With answers to question number eight, teachers/school employees try to list up reasons why they think that parents/carers do not follow the ABA program at home. The main barriers, mentioned from over half of the participants, include time constraints/busy lifestyles and the lack of knowledge/resources: parents too often simple do not fully understand the supporting principles of ABA and do not know the correct procedures to deal with it. Further counting to the top problems of such a rigid approach is the obvious non-practicality of such a program, the complication of family life and having other children (not following ABA) to look after - it is very difficult to set and follow one set of rules for on child and another set for another child. Two teachers touch the point that families sometimes just do not follow the ABA approach at home as they simply disagree with it or do not fully belief and trust it - the example is given that it is very hard for parents to cope with tantrums/negative behaviour and parents do not always appreciate that ignoring an undesirable behaviour will eventually lead to its extinction/replace it with more acceptable/sociable behaviour. This is due the natural of parent to wish to discipline their children. Not enough school-parental relationship/communication, lack of awareness, information and understanding of the importance of consistency and missing interest in additional work at home are other points referred to in the questionnaire. One answer simple says: "With proper support there is no reason not to implement an ABA home program".

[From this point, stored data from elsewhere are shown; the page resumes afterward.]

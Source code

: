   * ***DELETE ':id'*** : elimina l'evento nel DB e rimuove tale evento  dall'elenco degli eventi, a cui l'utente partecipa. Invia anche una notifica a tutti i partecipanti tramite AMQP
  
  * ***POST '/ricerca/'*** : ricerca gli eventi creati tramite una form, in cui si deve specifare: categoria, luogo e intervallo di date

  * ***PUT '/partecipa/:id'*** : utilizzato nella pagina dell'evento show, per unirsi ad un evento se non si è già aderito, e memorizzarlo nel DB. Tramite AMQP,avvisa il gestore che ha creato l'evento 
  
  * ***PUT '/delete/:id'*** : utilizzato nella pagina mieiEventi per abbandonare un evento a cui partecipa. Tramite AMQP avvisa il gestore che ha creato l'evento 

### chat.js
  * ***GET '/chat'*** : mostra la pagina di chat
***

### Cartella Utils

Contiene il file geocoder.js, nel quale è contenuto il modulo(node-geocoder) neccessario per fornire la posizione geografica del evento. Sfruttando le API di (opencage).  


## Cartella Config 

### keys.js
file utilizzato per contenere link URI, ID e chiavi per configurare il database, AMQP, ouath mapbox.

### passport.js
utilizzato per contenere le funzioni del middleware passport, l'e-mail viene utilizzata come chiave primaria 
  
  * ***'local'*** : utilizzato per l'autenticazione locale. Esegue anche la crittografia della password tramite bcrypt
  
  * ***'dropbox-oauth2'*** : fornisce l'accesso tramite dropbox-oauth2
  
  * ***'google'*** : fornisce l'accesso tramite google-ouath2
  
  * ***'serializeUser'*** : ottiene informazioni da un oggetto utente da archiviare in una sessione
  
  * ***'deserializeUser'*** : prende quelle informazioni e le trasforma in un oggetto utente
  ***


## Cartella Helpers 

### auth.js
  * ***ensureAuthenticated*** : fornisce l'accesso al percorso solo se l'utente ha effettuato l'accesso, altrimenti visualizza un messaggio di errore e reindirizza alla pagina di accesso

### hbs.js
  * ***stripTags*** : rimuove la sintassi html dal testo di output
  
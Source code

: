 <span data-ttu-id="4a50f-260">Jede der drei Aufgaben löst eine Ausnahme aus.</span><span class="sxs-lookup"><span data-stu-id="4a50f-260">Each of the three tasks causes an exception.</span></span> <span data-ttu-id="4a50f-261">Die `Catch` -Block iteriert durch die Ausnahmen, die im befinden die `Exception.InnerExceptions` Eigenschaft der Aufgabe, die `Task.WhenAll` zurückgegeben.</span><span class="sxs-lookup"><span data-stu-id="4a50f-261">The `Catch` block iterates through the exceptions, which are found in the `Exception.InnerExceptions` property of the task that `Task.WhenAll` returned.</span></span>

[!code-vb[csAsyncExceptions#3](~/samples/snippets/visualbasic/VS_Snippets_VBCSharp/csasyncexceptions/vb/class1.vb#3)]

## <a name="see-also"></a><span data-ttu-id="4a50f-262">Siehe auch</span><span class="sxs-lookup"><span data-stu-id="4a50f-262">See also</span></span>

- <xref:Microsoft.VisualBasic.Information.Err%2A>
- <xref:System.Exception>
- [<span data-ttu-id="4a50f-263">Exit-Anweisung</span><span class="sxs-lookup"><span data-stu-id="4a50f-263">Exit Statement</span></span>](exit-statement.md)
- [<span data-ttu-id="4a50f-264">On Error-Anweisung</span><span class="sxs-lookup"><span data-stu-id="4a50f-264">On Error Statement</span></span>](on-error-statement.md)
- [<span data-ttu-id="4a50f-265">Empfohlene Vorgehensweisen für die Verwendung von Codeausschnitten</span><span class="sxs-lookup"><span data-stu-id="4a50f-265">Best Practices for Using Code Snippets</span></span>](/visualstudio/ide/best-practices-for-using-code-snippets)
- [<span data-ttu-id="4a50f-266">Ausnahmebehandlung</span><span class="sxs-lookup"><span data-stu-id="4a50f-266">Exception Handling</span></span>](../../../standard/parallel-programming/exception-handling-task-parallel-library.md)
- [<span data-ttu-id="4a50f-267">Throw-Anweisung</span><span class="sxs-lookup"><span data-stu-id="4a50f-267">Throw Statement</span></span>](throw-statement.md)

With the last question (ninth) the researcher tried to find out what the school staff would recommend as a better support and encouragement for parents in behavioural management of their autistic children at home. The responses are clear and mainly contain the suggestion of regular training classes/workshops/lectures for the parents, repetitive meetings in school and opportunities of school-based observation and enforced home visits/home intervention programs by teachers and ABA consultants. The participating teachers also clearly say that a much better relationship between school and families is needed as well as a more open communication so that parents can ask for help, are given constant advice and are more confident with home visits - those are already offered by the school, but not all parents make usage of it or do allow it.